START Records provided

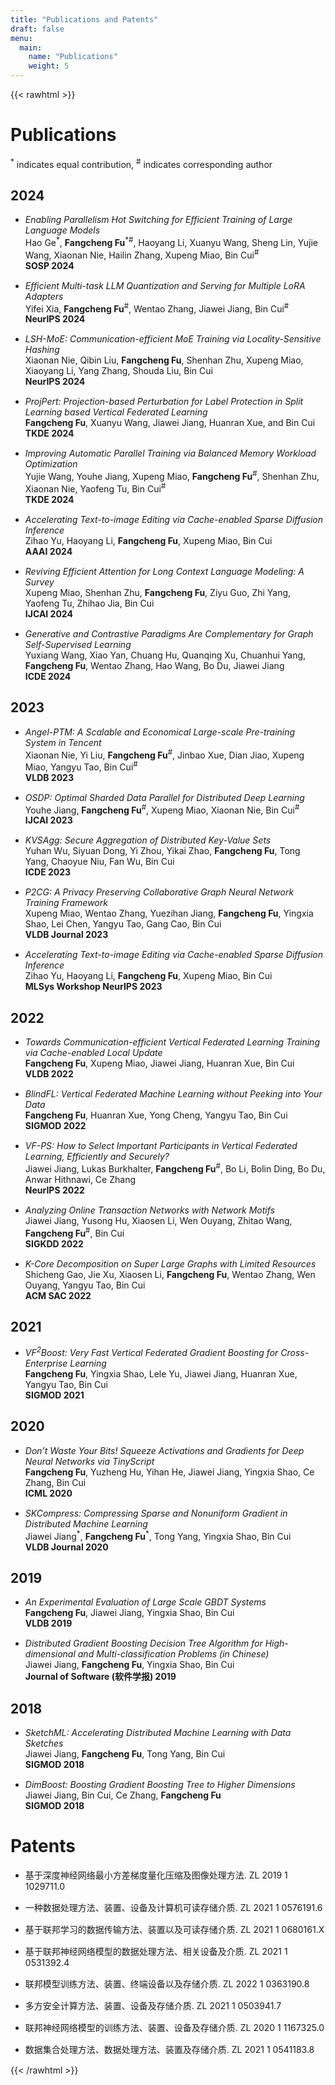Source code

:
 ```yaml
---
title: "Publications and Patents"
draft: false
menu:
  main:
    name: "Publications"
    weight: 5
---
```


{{< rawhtml >}}

<style>
    ul li { margin-bottom: 15px; }
</style>

<p><h1>Publications</h1></p>

<p><sup>*</sup> indicates equal contribution, <sup>#</sup> indicates corresponding author</p>

<p><h2>2024</h2></p>

<ul>

<li>
<i>
Enabling Parallelism Hot Switching for Efficient Training of Large Language Models
</i>
<br>
Hao Ge<sup>*</sup>, <b>Fangcheng Fu</b><sup>*#</sup>, Haoyang Li, Xuanyu Wang, Sheng Lin, Yujie Wang, Xiaonan Nie, Hailin Zhang, Xupeng Miao, Bin Cui<sup>#</sup>
<br>
<b>SOSP 2024</b>
</li>

<li>
<i>
Efficient Multi-task LLM Quantization and Serving for Multiple LoRA Adapters
</i>
<br>
Yifei Xia, <b>Fangcheng Fu</b><sup>#</sup>, Wentao Zhang, Jiawei Jiang, Bin Cui<sup>#</sup>
<br>
<b>NeurIPS 2024</b>
</li>

<li>
<i>
LSH-MoE: Communication-efficient MoE Training via Locality-Sensitive Hashing
</i>
<br>
Xiaonan Nie, Qibin Liu, <b>Fangcheng Fu</b>, Shenhan Zhu, Xupeng Miao, Xiaoyang Li, Yang Zhang, Shouda Liu, Bin Cui
<br>
<b>NeurIPS 2024</b>
</li>

<li>
<i>
ProjPert: Projection-based Perturbation for Label Protection in Split Learning based Vertical Federated Learning
</i>
<br>
<b>Fangcheng Fu</b>, Xuanyu Wang, Jiawei Jiang, Huanran Xue, and Bin Cui
<br>
<b>TKDE 2024</b>
</li>

<li>
<i>
Improving Automatic Parallel Training via Balanced Memory Workload Optimization
</i>
<br>
Yujie Wang, Youhe Jiang, Xupeng Miao, <b>Fangcheng Fu</b><sup>#</sup>, Shenhan Zhu, Xiaonan Nie, Yaofeng Tu, Bin Cui<sup>#</sup>
<br>
<b>TKDE 2024</b>
</li>

<li>
<i>
Accelerating Text-to-image Editing via Cache-enabled Sparse Diffusion Inference
</i>
<br>
Zihao Yu, Haoyang Li, <b>Fangcheng Fu</b>, Xupeng Miao, Bin Cui
<br>
<b>AAAI 2024</b>
</li>

<li>
<i>
Reviving Efficient Attention for Long Context Language Modeling: A Survey
</i>
<br>
Xupeng Miao, Shenhan Zhu, <b>Fangcheng Fu</b>, Ziyu Guo, Zhi Yang, Yaofeng Tu, Zhihao Jia, Bin Cui
<br>
<b>IJCAI 2024</b>
</li>

<li>
<i>
Generative and Contrastive Paradigms Are Complementary for Graph Self-Supervised Learning
</i>
<br>
Yuxiang Wang, Xiao Yan, Chuang Hu, Quanqing Xu, Chuanhui Yang, <b>Fangcheng Fu</b>, Wentao Zhang, Hao Wang, Bo Du, Jiawei Jiang
<br>
<b>ICDE 2024</b>
</li>

</ul>


<p><h2>2023</h2></p>

<ul>

<li>
<i>
Angel-PTM: A Scalable and Economical Large-scale Pre-training System in Tencent
</i>
<br>
Xiaonan Nie, Yi Liu, <b>Fangcheng Fu</b><sup>#</sup>, Jinbao Xue, Dian Jiao, Xupeng Miao, Yangyu Tao, Bin Cui<sup>#</sup>
<br>
<b>VLDB 2023</b>
</li>

<li>
<i>
OSDP: Optimal Sharded Data Parallel for Distributed Deep Learning
</i>
<br>
Youhe Jiang, <b>Fangcheng Fu</b><sup>#</sup>, Xupeng Miao, Xiaonan Nie, Bin Cui<sup>#</sup>
<br>
<b>IJCAI 2023</b>
</li>

<li>
<i>
KVSAgg: Secure Aggregation of Distributed Key-Value Sets
</i>
<br>
Yuhan Wu, Siyuan Dong, Yi Zhou, Yikai Zhao, <b>Fangcheng Fu</b>, Tong Yang, Chaoyue Niu, Fan Wu, Bin Cui
<br>
<b>ICDE 2023</b>
</li>

<li>
<i>
P2CG: A Privacy Preserving Collaborative Graph Neural Network Training Framework
</i>
<br>
Xupeng Miao, Wentao Zhang, Yuezihan Jiang, <b>Fangcheng Fu</b>, Yingxia Shao, Lei Chen, Yangyu Tao, Gang Cao, Bin Cui
<br>
<b>VLDB Journal 2023</b>
</li>

<li>
<i>
Accelerating Text-to-image Editing via Cache-enabled Sparse Diffusion Inference
</i>
<br>
Zihao Yu, Haoyang Li, <b>Fangcheng Fu</b>, Xupeng Miao, Bin Cui
<br>
<b>MLSys Workshop NeurIPS 2023</b>
</li>

</ul>

<p><h2>2022</h2></p>

<ul>

<li>
<i>
Towards Communication-efficient Vertical Federated Learning Training via Cache-enabled Local Update
</i>
<br>
<b>Fangcheng Fu</b>, Xupeng Miao, Jiawei Jiang, Huanran Xue, Bin Cui
<br>
<b>VLDB 2022</b>
</li>

<li>
<i>
BlindFL: Vertical Federated Machine Learning without Peeking into Your Data
</i>
<br>
<b>Fangcheng Fu</b>, Huanran Xue, Yong Cheng, Yangyu Tao, Bin Cui
<br>
<b>SIGMOD 2022</b>
</li>

<li>
<i>
VF-PS: How to Select Important Participants in Vertical Federated Learning, Efficiently and Securely?
</i>
<br>
Jiawei Jiang, Lukas Burkhalter, <b>Fangcheng Fu</b><sup>#</sup>, Bo Li, Bolin Ding, Bo Du, Anwar Hithnawi, Ce Zhang
<br>
<b>NeurIPS 2022</b>
</li>

<li>
<i>
Analyzing Online Transaction Networks with Network Motifs
</i>
<br>
Jiawei Jiang, Yusong Hu, Xiaosen Li, Wen Ouyang, Zhitao Wang, <b>Fangcheng Fu</b><sup>#</sup>, Bin Cui
<br>
<b>SIGKDD 2022</b>
</li>

<li>
<i>
K-Core Decomposition on Super Large Graphs with Limited Resources
</i>
<br>
Shicheng Gao, Jie Xu, Xiaosen Li, <b>Fangcheng Fu</b>, Wentao Zhang, Wen Ouyang, Yangyu Tao, Bin Cui
<br>
<b>ACM SAC 2022</b>
</li>

</ul>

<p><h2>2021</h2></p>

<ul>

<li>
<i>
VF<sup>2</sup>Boost: Very Fast Vertical Federated Gradient Boosting for Cross-Enterprise Learning
</i>
<br>
<b>Fangcheng Fu</b>, Yingxia Shao, Lele Yu, Jiawei Jiang, Huanran Xue, Yangyu Tao, Bin Cui
<br>
<b>SIGMOD 2021</b>
</li>

</ul>

<p><h2>2020</h2></p>

<ul>

<li>
<i>
Don’t Waste Your Bits! Squeeze Activations and Gradients for Deep Neural Networks via TinyScript
</i>
<br>
<b>Fangcheng Fu</b>, Yuzheng Hu, Yihan He, Jiawei Jiang, Yingxia Shao, Ce Zhang, Bin Cui
<br>
<b>ICML 2020</b>
</li>

<li>
<i>
SKCompress: Compressing Sparse and Nonuniform Gradient in Distributed Machine Learning
</i>
<br>
Jiawei Jiang<sup>*</sup>, <b>Fangcheng Fu</b><sup>*</sup>, Tong Yang, Yingxia Shao, Bin Cui
<br>
<b>VLDB Journal 2020</b>
</li>

</ul>

<p><h2>2019</h2></p>

<ul>

<li>
<i>
An Experimental Evaluation of Large Scale GBDT Systems
</i>
<br>
<b>Fangcheng Fu</b>, Jiawei Jiang, Yingxia Shao, Bin Cui
<br>
<b>VLDB 2019</b>
</li>

<li>
<i>
Distributed Gradient Boosting Decision Tree Algorithm for High-dimensional and Multi-classification Problems (in Chinese)
</i>
<br>
Jiawei Jiang, <b>Fangcheng Fu</b>, Yingxia Shao, Bin Cui
<br>
<b>Journal of Software (软件学报) 2019</b>
</li>

</ul>

<p><h2>2018</h2></p>

<ul>

<li>
<i>
SketchML: Accelerating Distributed Machine Learning with Data Sketches
</i>
<br>
Jiawei Jiang, <b>Fangcheng Fu</b>, Tong Yang, Bin Cui
<br>
<b>SIGMOD 2018</b>
</li>

<li>
<i>
DimBoost: Boosting Gradient Boosting Tree to Higher Dimensions
</i>
<br>
Jiawei Jiang, Bin Cui, Ce Zhang, <b>Fangcheng Fu</b>
<br>
<b>SIGMOD 2018</b>
</li>

</ul>

<p><h1>Patents</h1></p>

<ul>
<li>
基于深度神经网络最小方差梯度量化压缩及图像处理方法. ZL 2019 1 1029711.0
</il>
<li>
一种数据处理方法、装置、设备及计算机可读存储介质. ZL 2021 1 0576191.6
</il>
<li>
基于联邦学习的数据传输方法、装置以及可读存储介质. ZL 2021 1 0680161.X
</il>
<li>
基于联邦神经网络模型的数据处理方法、相关设备及介质. ZL 2021 1 0531392.4
</il>
<li>
联邦模型训练方法、装置、终端设备以及存储介质. ZL 2022 1 0363190.8
</il>
<li>
多方安全计算方法、装置、设备及存储介质. ZL 2021 1 0503941.7
</il>
<li>
联邦神经网络模型的训练方法、装置、设备及存储介质. ZL 2020 1 1167325.0
</il>
<li>
数据集合处理方法、数据处理方法、装置及存储介质. ZL 2021 1 0541183.8
</il>
</ul>

{{< /rawhtml >}}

END Records provided

Instructions to follow
When a line in the entries above contains "Yujie", count it; please answer with the number only.

Solution to this task
2